How does a microwave oven work? Why does the food get hot, but not the air around it?

-- Microwavin' Maven

Dear Maven,

Microwaves affect molecules that have slight differences in their electric properties from one side of the molecule to the other. Water is just such a molecule. Microwaves cause liquid water molecules to rub against one another and heat up. So your microwave oven is able to heat food by causing the water molecules in the food to rub against each other. When the water molecules are a gas (when they're water vapor) they're too far apart to rub against each other to heat up much--that's why the air stays relatively cool.

How microwaves workMicrowave ovens use two invisible force fields working across one another to convert the flow of electrons in wires--electricity--into the flow of electromagnetic waves through air--microwaves. A circuit in the oven stores electricity in such a way that its voltage gets much higher than it is in your house's wiring, while the number of

electrons flowing at any moment is somewhat smaller than in your house wiring.

These flowing electrons are directed into a small metal wire that acts very much like a tiny antenna. Around the wire is a metal ring. The wire and the ring are connected to the same electric circuit, so there's an electric field between them. It's like a force field in a science-fiction movie, only real. Another example is lightning, which jumps to Earth under the influence of an "electric force field."

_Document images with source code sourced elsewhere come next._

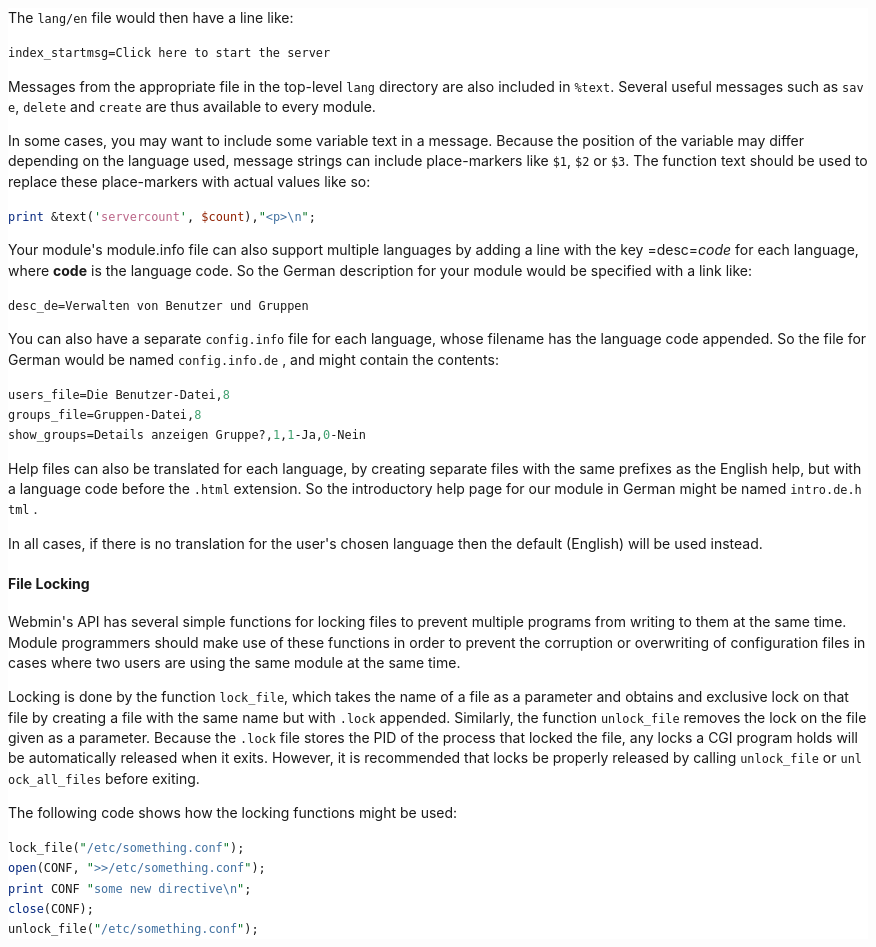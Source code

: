 The `lang/en` file would then have a line like:
```perl
index_startmsg=Click here to start the server
```

Messages from the appropriate file in the top-level `lang` directory are also included in `%text`. Several useful messages such as `save`, `delete` and `create` are thus available to every module. 

In some cases, you may want to include some variable text in a message. Because the position of the variable may differ depending on the language used, message strings can include place-markers like `$1`, `$2` or `$3`. The function text should be used to replace these place-markers with actual values like so: 
```perl
print &text('servercount', $count),"<p>\n"; 
```

Your module's module.info file can also support multiple languages by adding a line with the key =desc=_code_ for each language, where **code** is the language code. So the German description for your module would be specified with a link like:
```perl
desc_de=Verwalten von Benutzer und Gruppen
```

You can also have a separate `config.info` file for each language, whose filename has the language code appended. So the file for German would be named `config.info.de` , and might contain the contents:
```perl
users_file=Die Benutzer-Datei,8
groups_file=Gruppen-Datei,8
show_groups=Details anzeigen Gruppe?,1,1-Ja,0-Nein
```

Help files can also be translated for each language, by creating separate files with the same prefixes as the English help, but with a language code before the `.html` extension. So the introductory help page for our module in German might be named `intro.de.html` .

In all cases, if there is no translation for the user's chosen language then the default (English) will be used instead. 

#### File Locking
Webmin's API has several simple functions for locking files to prevent multiple programs from writing to them at the same time. Module programmers should make use of these functions in order to prevent the corruption or overwriting of configuration files in cases where two users are using the same module at the same time. 

Locking is done by the function `lock_file`, which takes the name of a file as a parameter and obtains and exclusive lock on that file by creating a file with the same name but with `.lock` appended. Similarly, the function `unlock_file` removes the lock on the file given as a parameter. Because the `.lock` file stores the PID of the process that locked the file, any locks a CGI program holds will be automatically released when it exits. However, it is recommended that locks be properly released by calling `unlock_file` or `unlock_all_files` before exiting. 

The following code shows how the locking functions might be used:
```perl
lock_file("/etc/something.conf"); 
open(CONF, ">>/etc/something.conf");
print CONF "some new directive\n"; 
close(CONF);
unlock_file("/etc/something.conf"); 
```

Electrons would be forced to zip out straight from the wire to the ring, following paths like the spokes of a wagon wheel. But they don't, because the whole assembly is packed between two strong magnets. The magnets set up another type of field--a magnetic field. Now, a fundamental feature of the universe makes electrons create magnetic fields of their own, when they're in motion.

You may know from experience that one magnet can push or pull on another magnet--the same goes for magnetic fields. Under the influence of the electric and magnetic fields, instead of going straight, the electrons take curved paths. When the wire, the ring, the voltage, and magnetic fields are configured just right, the whole assembly becomes a miniature broadcasting antenna, and it radiates microwaves.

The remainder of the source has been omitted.